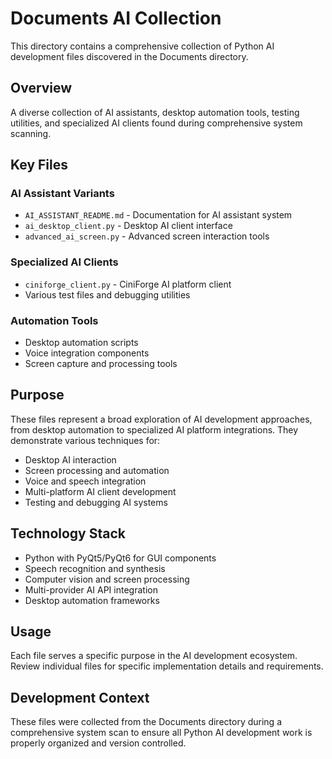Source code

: # Documents AI Collection

This directory contains a comprehensive collection of Python AI development files discovered in the Documents directory.

## Overview

A diverse collection of AI assistants, desktop automation tools, testing utilities, and specialized AI clients found during comprehensive system scanning.

## Key Files

### AI Assistant Variants
- `AI_ASSISTANT_README.md` - Documentation for AI assistant system
- `ai_desktop_client.py` - Desktop AI client interface
- `advanced_ai_screen.py` - Advanced screen interaction tools

### Specialized AI Clients
- `ciniforge_client.py` - CiniForge AI platform client
- Various test files and debugging utilities

### Automation Tools
- Desktop automation scripts
- Voice integration components
- Screen capture and processing tools

## Purpose

These files represent a broad exploration of AI development approaches, from desktop automation to specialized AI platform integrations. They demonstrate various techniques for:

- Desktop AI interaction
- Screen processing and automation
- Voice and speech integration
- Multi-platform AI client development
- Testing and debugging AI systems

## Technology Stack

- Python with PyQt5/PyQt6 for GUI components
- Speech recognition and synthesis
- Computer vision and screen processing
- Multi-provider AI API integration
- Desktop automation frameworks

## Usage

Each file serves a specific purpose in the AI development ecosystem. Review individual files for specific implementation details and requirements.

## Development Context

These files were collected from the Documents directory during a comprehensive system scan to ensure all Python AI development work is properly organized and version controlled.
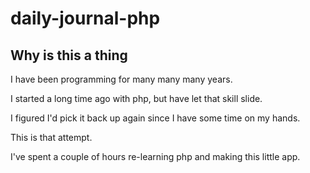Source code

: # daily-journal-php

## Why is this a thing
I have been programming for many many many years. 

I started a long time ago with php, but have let that skill slide. 

I figured I'd pick it back up again since I have some time on my hands.

This is that attempt. 

I've spent a couple of hours re-learning php and making this little app.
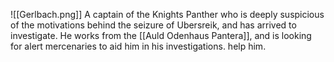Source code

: ![[Gerlbach.png]]
A captain of the Knights Panther who is deeply suspicious of the motivations behind the seizure of Ubersreik, and has arrived to investigate. He works from the [[Auld Odenhaus Pantera]], and is looking for alert mercenaries to aid him in his investigations.
help him.
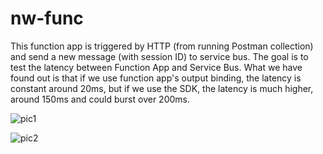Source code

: # nw-func

This function app is triggered by HTTP (from running Postman collection) and send a new message (with session ID) to service bus. The goal is to test the latency between Function App and Service Bus.
What we have found out is that if we use function app's output binding, the latency is constant around 20ms, but if we use the SDK, the latency is much higher, around 150ms and could burst over 200ms.

![pic1](https://user-images.githubusercontent.com/15071173/140669043-dd330ee9-25ba-47d2-81bc-c85de2cae77a.png)

![pic2](https://user-images.githubusercontent.com/15071173/140669050-9a508ace-0872-4a48-887e-7ceffc9deb8e.png)
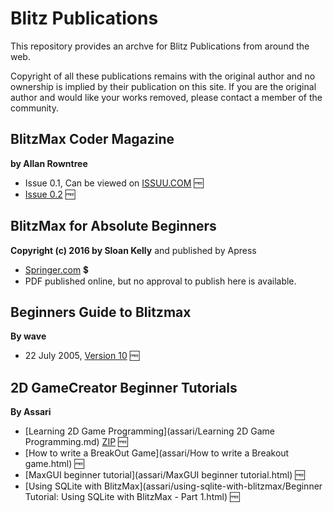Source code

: # Blitz Publications #

This repository provides an archve for Blitz Publications from around the web.

Copyright of all these publications remains with the original author and no ownership is implied by their publication on this site.
If you are the original author and would like your works removed, please contact a member of the community.

## BlitzMax Coder Magazine
**by Allan Rowntree**

* Issue 0.1, Can be viewed on [ISSUU.COM](https://issuu.com/arowx/docs/blitzmaxcoder01heavy) :free:
* [Issue 0.2](blitzmax-coder/blitzmax-coder-02.pdf) :free:

## BlitzMax for Absolute Beginners
**Copyright (c) 2016 by Sloan Kelly** and published by Apress

* [Springer.com](https://link.springer.com/book/10.1007/978-1-4842-2523-3) :heavy_dollar_sign:
* PDF published online, but no approval to publish here is available.

## Beginners Guide to Blitzmax
**By wave**

* 22 July 2005, [Version 10](wave/waves-blitzmax-tutorial-version-10-2005-07-22.pdf) :free:

## 2D GameCreator Beginner Tutorials
**By Assari**

* [Learning 2D Game Programming](assari/Learning 2D Game Programming.md) [ZIP](assari/assari-learning-2d-game-programming.zip)  :free:
* [How to write a BreakOut Game](assari/How to write a Breakout game.html) :free:
* [MaxGUI beginner tutorial](assari/MaxGUI beginner tutorial.html) :free:
* [Using SQLite with BlitzMax](assari/using-sqlite-with-blitzmax/Beginner Tutorial: Using SQLite with BlitzMax - Part 1.html) :free:
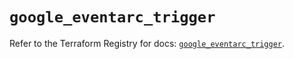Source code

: # `google_eventarc_trigger`

Refer to the Terraform Registry for docs: [`google_eventarc_trigger`](https://registry.terraform.io/providers/hashicorp/google/6.23.0/docs/resources/eventarc_trigger).

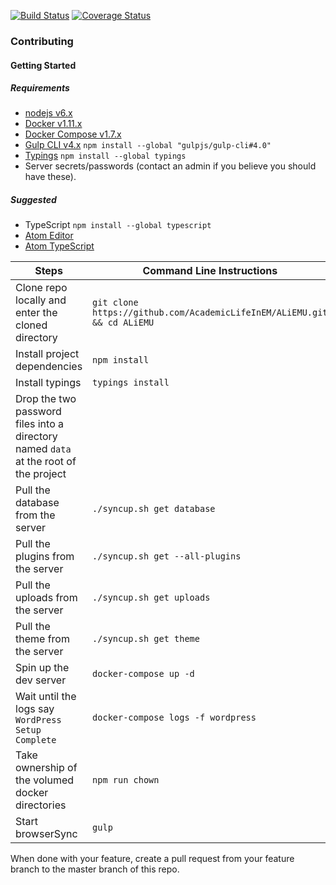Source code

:[![Build Status](https://travis-ci.org/AcademicLifeInEM/ALiEMU.svg?branch=master)](https://travis-ci.org/AcademicLifeInEM/ALiEMU)
[![Coverage Status](https://coveralls.io/repos/github/AcademicLifeInEM/ALiEMU/badge.svg?branch=master)](https://coveralls.io/github/AcademicLifeInEM/ALiEMU?branch=master)

### Contributing

#### Getting Started

##### Requirements
- [nodejs v6.x](https://nodejs.org/en/)
- [Docker v1.11.x](https://docs.docker.com/engine/installation/)
- [Docker Compose v1.7.x](https://docs.docker.com/compose/install/)
- [Gulp CLI v4.x](http://gulpjs.com/) `npm install --global "gulpjs/gulp-cli#4.0"`
- [Typings](https://github.com/typings/typings) `npm install --global typings`
- Server secrets/passwords (contact an admin if you believe you should have these).

##### Suggested
- TypeScript `npm install --global typescript`
- [Atom Editor](https://atom.io/)
- [Atom TypeScript](https://github.com/TypeStrong/atom-typescript)

 Steps | Command Line Instructions
-------|---------------------------
Clone repo locally and enter the cloned directory|`git clone https://github.com/AcademicLifeInEM/ALiEMU.git && cd ALiEMU`
Install project dependencies | `npm install`
Install typings|`typings install`
Drop the two password files into a directory named `data` at the root of the project|
Pull the database from the server | `./syncup.sh get database`
Pull the plugins from the server | `./syncup.sh get --all-plugins`
Pull the uploads from the server | `./syncup.sh get uploads`
Pull the theme from the server | `./syncup.sh get theme`
Spin up the dev server | `docker-compose up -d`
Wait until the logs say `WordPress Setup Complete` | `docker-compose logs -f wordpress`
Take ownership of the volumed docker directories | `npm run chown`
Start browserSync | `gulp`

When done with your feature, create a pull request from your feature branch to the master branch of this repo.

┄┄┄┄┄┄

- [Work instruction]
List the lines of the entries that include "components".

- [Answer box]
- Voice integration components
- Python with PyQt5/PyQt6 for GUI components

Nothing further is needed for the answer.